[Start of section]
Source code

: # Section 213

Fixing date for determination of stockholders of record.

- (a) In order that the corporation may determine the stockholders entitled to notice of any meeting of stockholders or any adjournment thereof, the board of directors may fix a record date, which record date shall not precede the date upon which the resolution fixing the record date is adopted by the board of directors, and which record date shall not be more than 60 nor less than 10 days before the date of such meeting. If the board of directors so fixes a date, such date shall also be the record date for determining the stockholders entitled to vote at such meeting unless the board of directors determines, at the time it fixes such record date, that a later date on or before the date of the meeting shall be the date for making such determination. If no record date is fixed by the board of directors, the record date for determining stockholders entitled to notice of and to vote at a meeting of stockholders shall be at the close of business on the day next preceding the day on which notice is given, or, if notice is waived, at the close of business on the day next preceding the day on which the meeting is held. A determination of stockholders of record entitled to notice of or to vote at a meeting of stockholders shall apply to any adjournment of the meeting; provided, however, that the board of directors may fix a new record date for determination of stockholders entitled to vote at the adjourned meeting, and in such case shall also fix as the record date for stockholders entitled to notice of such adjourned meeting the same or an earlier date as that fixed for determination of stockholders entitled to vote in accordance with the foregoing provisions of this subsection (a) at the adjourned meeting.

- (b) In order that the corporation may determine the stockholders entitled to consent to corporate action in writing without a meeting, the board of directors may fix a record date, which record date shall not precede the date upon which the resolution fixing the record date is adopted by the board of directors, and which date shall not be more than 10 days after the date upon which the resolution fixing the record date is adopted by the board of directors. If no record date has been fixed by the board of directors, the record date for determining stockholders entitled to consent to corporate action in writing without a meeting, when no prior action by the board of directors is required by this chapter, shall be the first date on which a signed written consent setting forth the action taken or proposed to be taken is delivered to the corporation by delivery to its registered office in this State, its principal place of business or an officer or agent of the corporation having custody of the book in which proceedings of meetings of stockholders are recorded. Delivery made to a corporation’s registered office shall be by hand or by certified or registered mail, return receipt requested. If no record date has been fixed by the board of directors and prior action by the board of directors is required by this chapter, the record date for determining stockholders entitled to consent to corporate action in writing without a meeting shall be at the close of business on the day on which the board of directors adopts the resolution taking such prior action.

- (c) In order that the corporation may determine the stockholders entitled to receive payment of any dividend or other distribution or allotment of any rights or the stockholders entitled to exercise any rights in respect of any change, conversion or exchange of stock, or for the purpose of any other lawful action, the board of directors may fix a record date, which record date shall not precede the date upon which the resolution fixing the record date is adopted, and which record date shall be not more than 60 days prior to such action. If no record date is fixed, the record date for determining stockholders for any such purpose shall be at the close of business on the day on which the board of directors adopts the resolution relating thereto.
[End of section]
▶ [Problem statement] Give back every line above, unchanged.

▶ [Response area]
Source code

: # Section 213

Fixing date for determination of stockholders of record.

- (a) In order that the corporation may determine the stockholders entitled to notice of any meeting of stockholders or any adjournment thereof, the board of directors may fix a record date, which record date shall not precede the date upon which the resolution fixing the record date is adopted by the board of directors, and which record date shall not be more than 60 nor less than 10 days before the date of such meeting. If the board of directors so fixes a date, such date shall also be the record date for determining the stockholders entitled to vote at such meeting unless the board of directors determines, at the time it fixes such record date, that a later date on or before the date of the meeting shall be the date for making such determination. If no record date is fixed by the board of directors, the record date for determining stockholders entitled to notice of and to vote at a meeting of stockholders shall be at the close of business on the day next preceding the day on which notice is given, or, if notice is waived, at the close of business on the day next preceding the day on which the meeting is held. A determination of stockholders of record entitled to notice of or to vote at a meeting of stockholders shall apply to any adjournment of the meeting; provided, however, that the board of directors may fix a new record date for determination of stockholders entitled to vote at the adjourned meeting, and in such case shall also fix as the record date for stockholders entitled to notice of such adjourned meeting the same or an earlier date as that fixed for determination of stockholders entitled to vote in accordance with the foregoing provisions of this subsection (a) at the adjourned meeting.

- (b) In order that the corporation may determine the stockholders entitled to consent to corporate action in writing without a meeting, the board of directors may fix a record date, which record date shall not precede the date upon which the resolution fixing the record date is adopted by the board of directors, and which date shall not be more than 10 days after the date upon which the resolution fixing the record date is adopted by the board of directors. If no record date has been fixed by the board of directors, the record date for determining stockholders entitled to consent to corporate action in writing without a meeting, when no prior action by the board of directors is required by this chapter, shall be the first date on which a signed written consent setting forth the action taken or proposed to be taken is delivered to the corporation by delivery to its registered office in this State, its principal place of business or an officer or agent of the corporation having custody of the book in which proceedings of meetings of stockholders are recorded. Delivery made to a corporation’s registered office shall be by hand or by certified or registered mail, return receipt requested. If no record date has been fixed by the board of directors and prior action by the board of directors is required by this chapter, the record date for determining stockholders entitled to consent to corporate action in writing without a meeting shall be at the close of business on the day on which the board of directors adopts the resolution taking such prior action.

- (c) In order that the corporation may determine the stockholders entitled to receive payment of any dividend or other distribution or allotment of any rights or the stockholders entitled to exercise any rights in respect of any change, conversion or exchange of stock, or for the purpose of any other lawful action, the board of directors may fix a record date, which record date shall not precede the date upon which the resolution fixing the record date is adopted, and which record date shall be not more than 60 days prior to such action. If no record date is fixed, the record date for determining stockholders for any such purpose shall be at the close of business on the day on which the board of directors adopts the resolution relating thereto.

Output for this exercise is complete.